Marginal note:Work available through Internet
  • 30.04 (1) Subject to subsections (2) to (5), it is not an infringement of copyright for an educational institution, or a person acting under the authority of one, to do any of the following acts for educational or training purposes in respect of a work or other subject-matter that is available through the Internet:

    • (a) reproduce it;

    • (b) communicate it to the public by telecommunication, if that public primarily consists of students of the educational institution or other persons acting under its authority;

    • (c) perform it in public, if that public primarily consists of students of the educational institution or other persons acting under its authority; or

    • (d) do any other act that is necessary for the purpose of the acts referred to in paragraphs (a) to (c).

  • Marginal note:Conditions

    (2) Subsection (1) does not apply unless the educational institution or person acting under its authority, in doing any of the acts described in that subsection in respect of the work or other subject-matter, mentions the following:

    • (a) the source; and

    • (b) if given in the source, the name of

      • (i) the author, in the case of a work,

      • (ii) the performer, in the case of a performer’s performance,

      • (iii) the maker, in the case of a sound recording, and

      • (iv) the broadcaster, in the case of a communication signal.

  • Marginal note:Non-application

    (3) Subsection (1) does not apply if the work or other subject-matter — or the Internet site where it is posted — is protected by a technological protection measure that restricts access to the work or other subject-matter or to the Internet site.

  • Marginal note:Non-application

    (4) Subsection (1) does not permit a person to do any act described in that subsection in respect of a work or other subject-matter if

    • (a) that work or other subject-matter — or the Internet site where it is posted — is protected by a technological protection measure that restricts the doing of that act; or

    • (b) a clearly visible notice — and not merely the copyright symbol — prohibiting that act is posted at the Internet site where the work or other subject-matter is posted or on the work or other subject-matter itself.

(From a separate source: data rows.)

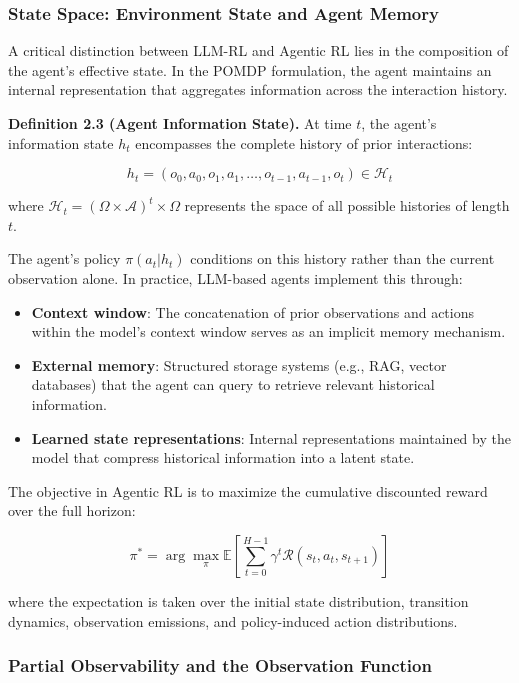 \subsubsection{State Space: Environment State and Agent Memory}

A critical distinction between LLM-RL and Agentic RL lies in the composition of the agent's effective state. In the POMDP formulation, the agent maintains an internal representation that aggregates information across the interaction history.

\textbf{Definition 2.3 (Agent Information State).} At time $t$, the agent's information state $h_t$ encompasses the complete history of prior interactions:

$$h_t = (o_0, a_0, o_1, a_1, \ldots, o_{t-1}, a_{t-1}, o_t) \in \mathcal{H}_t$$

where $\mathcal{H}_t = (\Omega \times \mathcal{A})^t \times \Omega$ represents the space of all possible histories of length $t$.

The agent's policy $\pi(a_t | h_t)$ conditions on this history rather than the current observation alone. In practice, LLM-based agents implement this through:

\begin{itemize}
    \item \textbf{Context window}: The concatenation of prior observations and actions within the model's context window serves as an implicit memory mechanism.
    \item \textbf{External memory}: Structured storage systems (e.g., RAG, vector databases) that the agent can query to retrieve relevant historical information.
    \item \textbf{Learned state representations}: Internal representations maintained by the model that compress historical information into a latent state.

\end{itemize}
The objective in Agentic RL is to maximize the cumulative discounted reward over the full horizon:

$$\pi^* = \arg\max_{\pi} \mathbb{E}\left[\sum_{t=0}^{H-1} \gamma^t \mathcal{R}(s_t, a_t, s_{t+1}) \right]$$

where the expectation is taken over the initial state distribution, transition dynamics, observation emissions, and policy-induced action distributions.

\subsubsection{Partial Observability and the Observation Function}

  • Marginal note:Non-application

    (5) Subsection (1) does not apply if the educational institution or person acting under its authority knows or should have known that the work or other subject-matter was made available through the Internet without the consent of the copyright owner.

  • Marginal note:Regulations

    (6) The Governor in Council may make regulations for the purposes of paragraph (4)(b) prescribing what constitutes a clearly visible notice.